*REQUIRED ACTION*
Locate the word "without" in the data below, then copy every line that holds it.

BEGIN

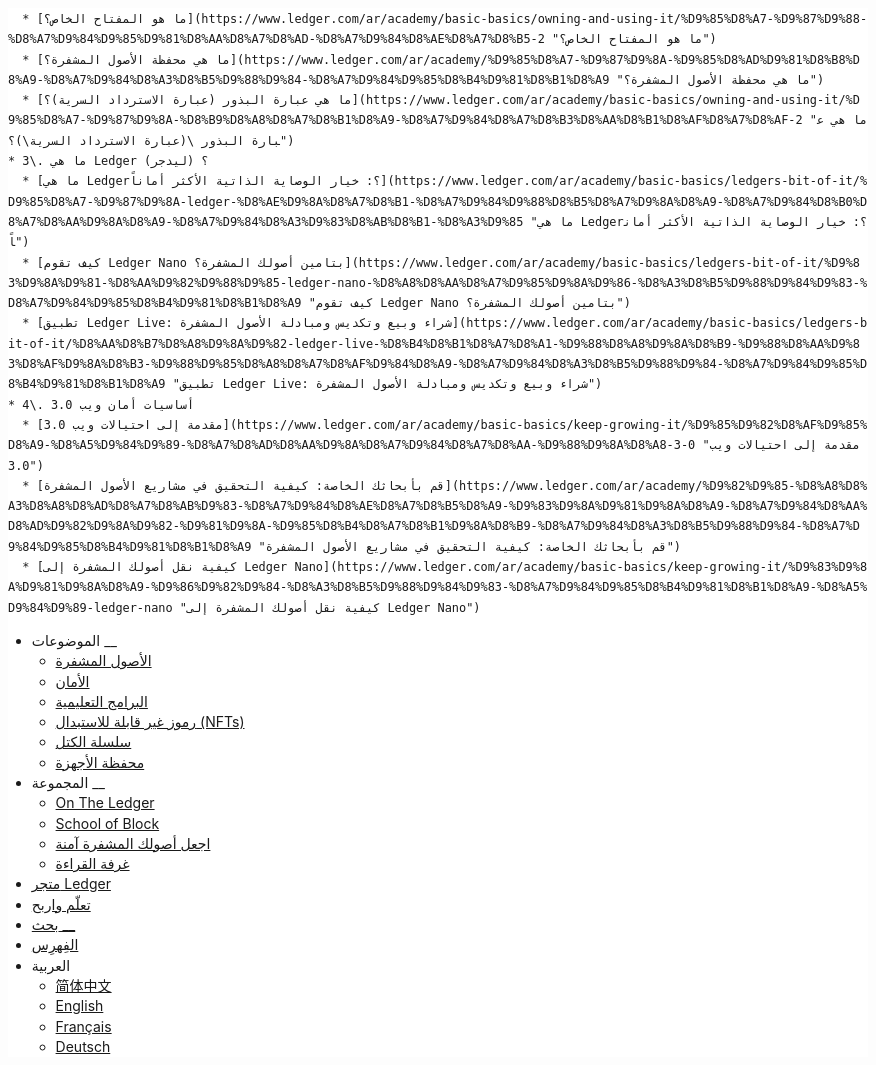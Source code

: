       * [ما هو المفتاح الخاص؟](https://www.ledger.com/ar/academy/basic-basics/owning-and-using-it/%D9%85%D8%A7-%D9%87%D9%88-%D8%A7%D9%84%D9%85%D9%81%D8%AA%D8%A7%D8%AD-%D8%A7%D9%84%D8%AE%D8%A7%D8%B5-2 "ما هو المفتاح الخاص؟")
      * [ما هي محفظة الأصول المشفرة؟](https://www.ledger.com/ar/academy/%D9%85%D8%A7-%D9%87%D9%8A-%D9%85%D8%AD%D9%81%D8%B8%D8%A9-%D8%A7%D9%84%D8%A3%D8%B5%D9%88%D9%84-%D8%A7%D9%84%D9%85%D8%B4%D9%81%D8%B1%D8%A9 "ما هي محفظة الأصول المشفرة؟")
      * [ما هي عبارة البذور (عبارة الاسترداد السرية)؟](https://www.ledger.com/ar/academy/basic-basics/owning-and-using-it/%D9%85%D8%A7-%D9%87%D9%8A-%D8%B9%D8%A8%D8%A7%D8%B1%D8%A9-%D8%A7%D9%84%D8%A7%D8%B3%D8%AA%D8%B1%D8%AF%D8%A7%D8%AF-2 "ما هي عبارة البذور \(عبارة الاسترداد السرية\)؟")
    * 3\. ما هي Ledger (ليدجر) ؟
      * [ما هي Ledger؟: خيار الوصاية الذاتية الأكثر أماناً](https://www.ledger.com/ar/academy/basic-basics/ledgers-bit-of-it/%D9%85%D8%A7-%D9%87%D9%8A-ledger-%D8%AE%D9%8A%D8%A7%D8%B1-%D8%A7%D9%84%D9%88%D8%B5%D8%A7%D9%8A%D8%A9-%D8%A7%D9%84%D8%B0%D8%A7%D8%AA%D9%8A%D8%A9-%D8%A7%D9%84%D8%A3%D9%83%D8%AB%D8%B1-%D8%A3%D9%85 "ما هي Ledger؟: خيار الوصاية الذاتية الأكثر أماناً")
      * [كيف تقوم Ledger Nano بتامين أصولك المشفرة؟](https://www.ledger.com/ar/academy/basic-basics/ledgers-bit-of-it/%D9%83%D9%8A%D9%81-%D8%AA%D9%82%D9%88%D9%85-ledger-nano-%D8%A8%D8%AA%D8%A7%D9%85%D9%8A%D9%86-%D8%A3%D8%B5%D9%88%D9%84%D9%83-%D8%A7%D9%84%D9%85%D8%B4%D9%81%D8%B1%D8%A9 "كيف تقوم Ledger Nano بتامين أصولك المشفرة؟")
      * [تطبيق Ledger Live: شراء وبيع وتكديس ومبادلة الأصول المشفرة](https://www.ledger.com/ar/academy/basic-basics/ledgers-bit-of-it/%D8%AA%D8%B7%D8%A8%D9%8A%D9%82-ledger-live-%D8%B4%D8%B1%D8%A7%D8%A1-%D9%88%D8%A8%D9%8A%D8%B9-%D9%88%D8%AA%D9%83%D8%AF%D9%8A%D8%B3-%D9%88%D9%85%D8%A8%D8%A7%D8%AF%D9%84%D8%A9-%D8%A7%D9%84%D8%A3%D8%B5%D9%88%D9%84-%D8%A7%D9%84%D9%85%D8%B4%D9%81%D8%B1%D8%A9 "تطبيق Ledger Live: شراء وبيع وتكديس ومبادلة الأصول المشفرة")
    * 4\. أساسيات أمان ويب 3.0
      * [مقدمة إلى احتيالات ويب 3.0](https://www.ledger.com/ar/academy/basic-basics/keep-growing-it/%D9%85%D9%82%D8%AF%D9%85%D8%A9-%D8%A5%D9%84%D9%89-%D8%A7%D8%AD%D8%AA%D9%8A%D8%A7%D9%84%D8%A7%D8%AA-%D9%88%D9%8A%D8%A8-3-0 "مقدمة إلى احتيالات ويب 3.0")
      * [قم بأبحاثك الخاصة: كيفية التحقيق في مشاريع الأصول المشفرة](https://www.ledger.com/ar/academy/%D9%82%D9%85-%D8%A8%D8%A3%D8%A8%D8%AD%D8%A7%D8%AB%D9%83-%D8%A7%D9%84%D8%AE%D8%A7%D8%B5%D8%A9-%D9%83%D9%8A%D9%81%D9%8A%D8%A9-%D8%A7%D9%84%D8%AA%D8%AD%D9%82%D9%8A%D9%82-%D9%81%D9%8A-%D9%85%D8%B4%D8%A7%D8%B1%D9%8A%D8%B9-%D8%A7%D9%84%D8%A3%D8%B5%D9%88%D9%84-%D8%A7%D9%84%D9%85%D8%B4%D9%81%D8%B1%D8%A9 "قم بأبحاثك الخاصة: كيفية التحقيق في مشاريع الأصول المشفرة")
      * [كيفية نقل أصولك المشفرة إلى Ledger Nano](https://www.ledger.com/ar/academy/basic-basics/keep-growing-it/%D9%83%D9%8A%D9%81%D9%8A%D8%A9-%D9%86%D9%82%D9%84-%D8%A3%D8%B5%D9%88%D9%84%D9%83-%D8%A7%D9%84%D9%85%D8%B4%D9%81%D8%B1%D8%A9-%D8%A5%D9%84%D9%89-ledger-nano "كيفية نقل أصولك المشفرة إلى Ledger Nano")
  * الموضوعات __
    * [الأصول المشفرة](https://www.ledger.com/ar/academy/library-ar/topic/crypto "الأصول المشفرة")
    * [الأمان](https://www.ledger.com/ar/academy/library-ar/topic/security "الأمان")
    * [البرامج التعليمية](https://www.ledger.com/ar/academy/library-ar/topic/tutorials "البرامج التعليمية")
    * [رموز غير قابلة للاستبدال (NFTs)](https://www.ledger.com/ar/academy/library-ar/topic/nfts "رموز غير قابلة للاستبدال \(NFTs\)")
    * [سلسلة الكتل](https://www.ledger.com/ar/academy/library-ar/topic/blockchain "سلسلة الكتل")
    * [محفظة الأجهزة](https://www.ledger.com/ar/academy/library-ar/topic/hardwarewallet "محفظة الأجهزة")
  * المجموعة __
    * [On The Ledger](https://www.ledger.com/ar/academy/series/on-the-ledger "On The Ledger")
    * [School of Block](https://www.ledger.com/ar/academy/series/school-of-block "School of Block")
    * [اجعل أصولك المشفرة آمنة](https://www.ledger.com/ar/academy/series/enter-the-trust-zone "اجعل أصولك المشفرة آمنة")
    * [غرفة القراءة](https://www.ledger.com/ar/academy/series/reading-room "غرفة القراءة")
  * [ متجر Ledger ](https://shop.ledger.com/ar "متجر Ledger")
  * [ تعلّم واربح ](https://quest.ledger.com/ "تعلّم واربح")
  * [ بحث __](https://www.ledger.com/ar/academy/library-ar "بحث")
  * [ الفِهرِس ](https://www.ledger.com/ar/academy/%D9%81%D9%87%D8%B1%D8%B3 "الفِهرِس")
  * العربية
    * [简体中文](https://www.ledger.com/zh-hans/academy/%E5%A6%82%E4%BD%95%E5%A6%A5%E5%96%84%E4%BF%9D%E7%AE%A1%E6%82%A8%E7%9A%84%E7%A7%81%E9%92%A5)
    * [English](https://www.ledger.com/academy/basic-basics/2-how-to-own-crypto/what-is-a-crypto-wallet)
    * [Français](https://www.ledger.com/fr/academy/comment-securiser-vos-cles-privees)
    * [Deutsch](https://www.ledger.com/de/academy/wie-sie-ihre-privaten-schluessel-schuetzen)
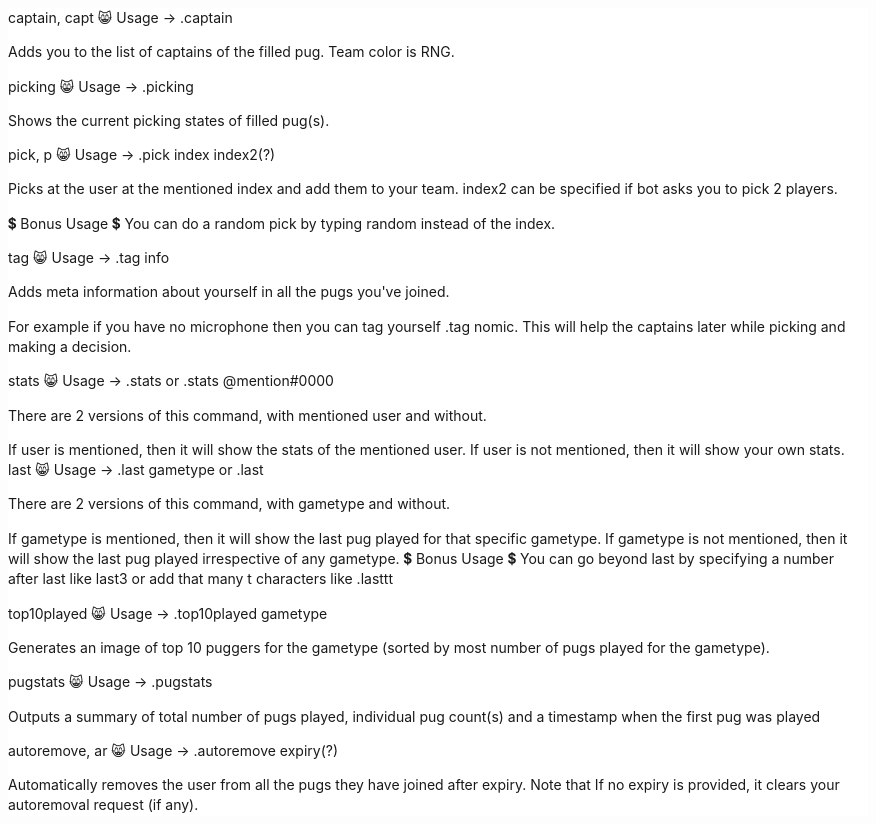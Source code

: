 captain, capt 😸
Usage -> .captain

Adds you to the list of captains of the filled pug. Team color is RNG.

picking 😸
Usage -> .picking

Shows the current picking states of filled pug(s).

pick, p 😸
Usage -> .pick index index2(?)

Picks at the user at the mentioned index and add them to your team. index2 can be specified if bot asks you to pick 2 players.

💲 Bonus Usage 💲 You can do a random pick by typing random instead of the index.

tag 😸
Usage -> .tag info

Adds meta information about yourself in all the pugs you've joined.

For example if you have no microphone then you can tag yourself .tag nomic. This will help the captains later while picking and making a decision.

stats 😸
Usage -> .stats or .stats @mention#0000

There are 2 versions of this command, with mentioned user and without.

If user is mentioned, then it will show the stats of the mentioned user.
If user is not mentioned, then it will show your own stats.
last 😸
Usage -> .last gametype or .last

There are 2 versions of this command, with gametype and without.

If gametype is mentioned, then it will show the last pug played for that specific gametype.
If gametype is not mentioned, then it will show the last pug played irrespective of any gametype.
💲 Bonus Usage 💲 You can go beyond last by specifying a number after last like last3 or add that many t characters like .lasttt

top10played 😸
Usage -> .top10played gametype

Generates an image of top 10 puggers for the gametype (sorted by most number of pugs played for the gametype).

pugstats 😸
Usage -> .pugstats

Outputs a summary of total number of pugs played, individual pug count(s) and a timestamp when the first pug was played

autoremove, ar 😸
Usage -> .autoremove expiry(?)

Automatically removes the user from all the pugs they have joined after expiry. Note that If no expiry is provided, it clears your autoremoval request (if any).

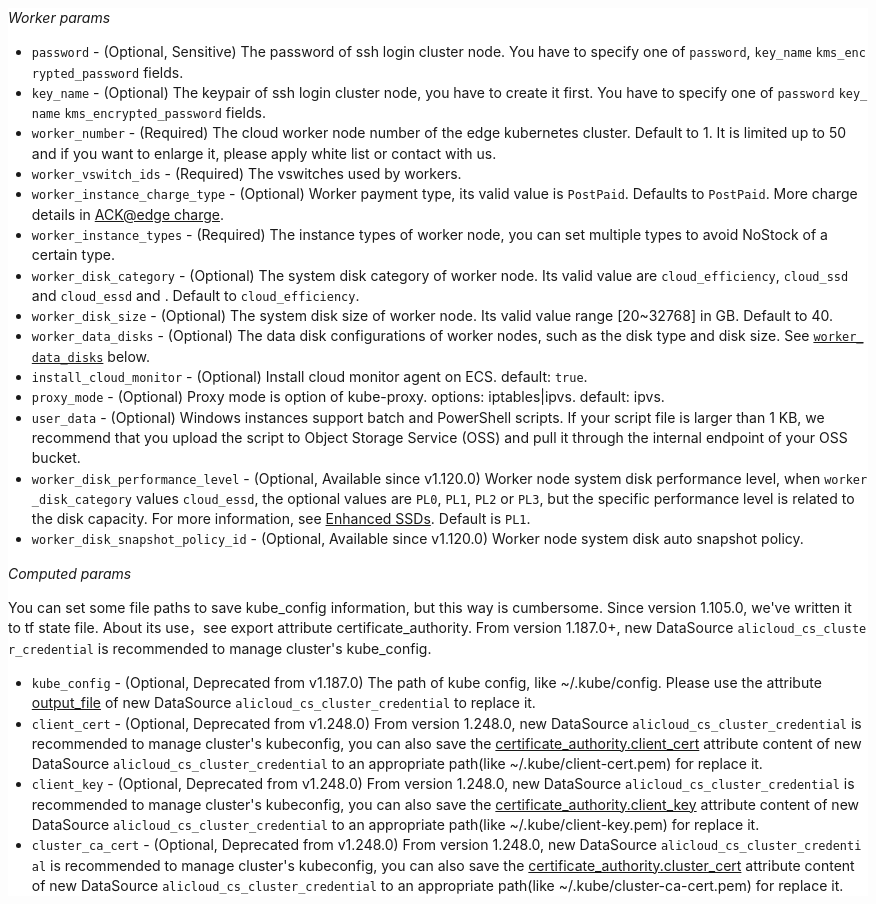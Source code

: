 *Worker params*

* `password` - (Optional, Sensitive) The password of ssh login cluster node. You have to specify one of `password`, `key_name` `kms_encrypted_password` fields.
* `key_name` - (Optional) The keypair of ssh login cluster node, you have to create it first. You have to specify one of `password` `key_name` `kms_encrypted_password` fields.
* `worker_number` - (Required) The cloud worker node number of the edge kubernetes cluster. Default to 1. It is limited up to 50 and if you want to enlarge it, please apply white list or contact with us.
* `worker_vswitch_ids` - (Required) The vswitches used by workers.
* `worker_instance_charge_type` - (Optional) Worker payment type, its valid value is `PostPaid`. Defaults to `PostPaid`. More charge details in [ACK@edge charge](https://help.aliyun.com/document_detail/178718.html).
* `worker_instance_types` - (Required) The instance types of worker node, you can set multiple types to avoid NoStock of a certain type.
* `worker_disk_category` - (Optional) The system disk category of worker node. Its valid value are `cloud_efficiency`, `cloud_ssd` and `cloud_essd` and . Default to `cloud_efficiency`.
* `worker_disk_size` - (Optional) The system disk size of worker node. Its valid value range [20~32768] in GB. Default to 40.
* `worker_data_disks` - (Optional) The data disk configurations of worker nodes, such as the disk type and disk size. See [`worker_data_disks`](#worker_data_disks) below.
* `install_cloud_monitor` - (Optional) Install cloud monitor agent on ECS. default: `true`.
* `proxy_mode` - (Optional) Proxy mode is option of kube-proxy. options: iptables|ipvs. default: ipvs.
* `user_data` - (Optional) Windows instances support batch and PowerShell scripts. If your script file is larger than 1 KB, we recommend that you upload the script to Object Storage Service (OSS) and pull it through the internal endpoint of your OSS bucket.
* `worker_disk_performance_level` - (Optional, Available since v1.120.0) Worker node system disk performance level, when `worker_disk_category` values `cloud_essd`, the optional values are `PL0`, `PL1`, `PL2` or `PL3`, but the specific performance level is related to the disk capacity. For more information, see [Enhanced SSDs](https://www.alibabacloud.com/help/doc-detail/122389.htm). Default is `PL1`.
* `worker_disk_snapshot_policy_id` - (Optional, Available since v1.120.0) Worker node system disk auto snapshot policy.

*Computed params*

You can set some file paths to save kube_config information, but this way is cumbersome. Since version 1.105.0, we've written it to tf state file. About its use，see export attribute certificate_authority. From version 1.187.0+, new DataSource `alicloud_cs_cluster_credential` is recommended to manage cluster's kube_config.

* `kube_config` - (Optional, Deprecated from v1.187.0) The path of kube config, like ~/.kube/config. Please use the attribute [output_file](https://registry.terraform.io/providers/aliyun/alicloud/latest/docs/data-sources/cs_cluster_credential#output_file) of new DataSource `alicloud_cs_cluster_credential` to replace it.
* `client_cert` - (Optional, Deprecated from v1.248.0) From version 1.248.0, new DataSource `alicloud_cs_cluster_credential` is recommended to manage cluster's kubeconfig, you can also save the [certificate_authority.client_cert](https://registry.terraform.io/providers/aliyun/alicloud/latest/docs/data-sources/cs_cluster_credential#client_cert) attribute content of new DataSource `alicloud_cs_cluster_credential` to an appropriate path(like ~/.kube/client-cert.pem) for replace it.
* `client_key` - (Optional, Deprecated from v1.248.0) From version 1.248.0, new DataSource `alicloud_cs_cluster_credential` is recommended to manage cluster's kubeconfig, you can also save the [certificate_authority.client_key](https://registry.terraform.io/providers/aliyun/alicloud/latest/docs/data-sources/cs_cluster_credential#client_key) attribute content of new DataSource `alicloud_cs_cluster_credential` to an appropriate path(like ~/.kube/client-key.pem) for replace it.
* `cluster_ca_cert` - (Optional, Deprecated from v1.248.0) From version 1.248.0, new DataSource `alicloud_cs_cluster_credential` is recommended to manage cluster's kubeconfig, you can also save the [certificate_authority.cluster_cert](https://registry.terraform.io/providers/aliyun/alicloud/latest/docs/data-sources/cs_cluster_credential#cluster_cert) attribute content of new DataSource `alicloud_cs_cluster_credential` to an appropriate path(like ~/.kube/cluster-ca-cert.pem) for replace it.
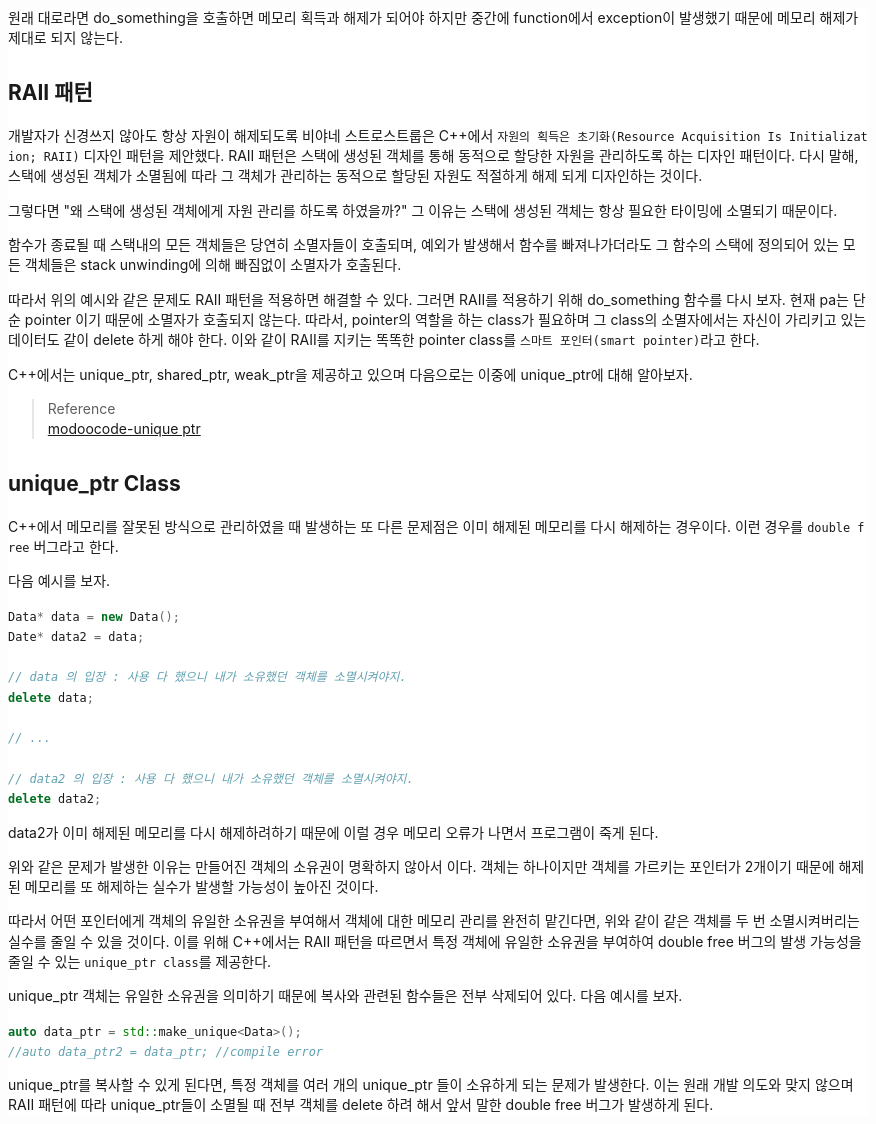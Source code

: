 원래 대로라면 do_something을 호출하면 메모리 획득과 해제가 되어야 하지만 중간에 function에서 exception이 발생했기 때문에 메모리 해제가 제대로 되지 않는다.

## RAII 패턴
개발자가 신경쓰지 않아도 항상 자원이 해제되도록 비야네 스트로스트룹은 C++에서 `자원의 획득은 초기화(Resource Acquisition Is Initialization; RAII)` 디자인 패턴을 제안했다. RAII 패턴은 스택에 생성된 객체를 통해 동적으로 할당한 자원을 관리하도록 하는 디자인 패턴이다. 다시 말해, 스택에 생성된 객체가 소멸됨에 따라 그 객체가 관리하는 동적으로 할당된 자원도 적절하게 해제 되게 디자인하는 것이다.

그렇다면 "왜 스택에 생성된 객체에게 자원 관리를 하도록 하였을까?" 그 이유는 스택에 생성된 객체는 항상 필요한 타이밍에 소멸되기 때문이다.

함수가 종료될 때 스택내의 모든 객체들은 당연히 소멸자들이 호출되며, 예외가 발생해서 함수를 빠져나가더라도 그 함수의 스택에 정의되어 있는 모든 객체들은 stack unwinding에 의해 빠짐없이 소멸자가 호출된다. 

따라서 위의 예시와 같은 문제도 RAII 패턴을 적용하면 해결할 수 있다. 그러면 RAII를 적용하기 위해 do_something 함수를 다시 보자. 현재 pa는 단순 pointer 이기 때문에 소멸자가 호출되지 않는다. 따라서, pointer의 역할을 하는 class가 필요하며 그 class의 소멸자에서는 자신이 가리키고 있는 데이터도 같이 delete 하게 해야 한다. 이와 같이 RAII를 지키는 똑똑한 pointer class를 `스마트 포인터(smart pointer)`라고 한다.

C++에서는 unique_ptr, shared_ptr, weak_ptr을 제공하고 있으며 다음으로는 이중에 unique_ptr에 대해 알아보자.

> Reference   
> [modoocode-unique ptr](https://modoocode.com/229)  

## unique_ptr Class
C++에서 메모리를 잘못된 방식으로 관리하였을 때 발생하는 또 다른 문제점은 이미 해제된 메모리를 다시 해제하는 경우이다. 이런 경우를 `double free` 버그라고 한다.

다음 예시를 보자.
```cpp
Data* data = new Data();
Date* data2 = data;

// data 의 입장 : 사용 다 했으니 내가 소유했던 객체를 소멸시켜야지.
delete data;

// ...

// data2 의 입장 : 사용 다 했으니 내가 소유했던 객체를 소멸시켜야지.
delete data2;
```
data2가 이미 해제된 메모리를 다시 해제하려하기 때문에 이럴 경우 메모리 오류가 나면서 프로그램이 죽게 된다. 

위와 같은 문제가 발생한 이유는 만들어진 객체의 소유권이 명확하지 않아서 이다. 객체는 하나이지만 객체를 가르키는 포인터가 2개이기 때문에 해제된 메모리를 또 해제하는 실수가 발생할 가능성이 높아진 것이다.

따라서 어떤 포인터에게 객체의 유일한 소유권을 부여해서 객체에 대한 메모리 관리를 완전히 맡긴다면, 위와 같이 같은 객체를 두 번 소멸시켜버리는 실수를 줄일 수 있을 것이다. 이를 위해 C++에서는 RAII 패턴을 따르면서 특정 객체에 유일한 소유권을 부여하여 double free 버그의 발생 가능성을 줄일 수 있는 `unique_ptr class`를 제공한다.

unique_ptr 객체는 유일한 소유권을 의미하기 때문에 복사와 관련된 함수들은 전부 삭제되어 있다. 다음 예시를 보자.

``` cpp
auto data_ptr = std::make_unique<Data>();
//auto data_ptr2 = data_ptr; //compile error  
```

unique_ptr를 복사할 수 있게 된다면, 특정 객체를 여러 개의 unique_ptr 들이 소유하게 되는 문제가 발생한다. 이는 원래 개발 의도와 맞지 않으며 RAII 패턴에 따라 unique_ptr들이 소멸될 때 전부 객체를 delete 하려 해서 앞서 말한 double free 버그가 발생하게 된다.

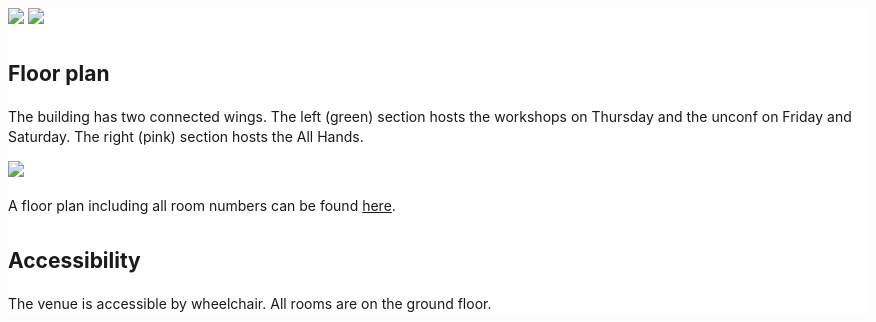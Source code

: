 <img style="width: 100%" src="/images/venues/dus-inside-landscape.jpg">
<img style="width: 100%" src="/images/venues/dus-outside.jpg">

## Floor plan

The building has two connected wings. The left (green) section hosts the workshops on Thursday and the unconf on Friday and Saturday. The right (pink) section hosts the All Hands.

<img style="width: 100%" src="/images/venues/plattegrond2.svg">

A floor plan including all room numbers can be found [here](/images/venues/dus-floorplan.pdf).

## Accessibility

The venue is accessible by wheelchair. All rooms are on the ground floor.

END

*OUTPUT OF THE TASK*
There are 2 versions of this command, with mentioned user and without.
There are 2 versions of this command, with gametype and without.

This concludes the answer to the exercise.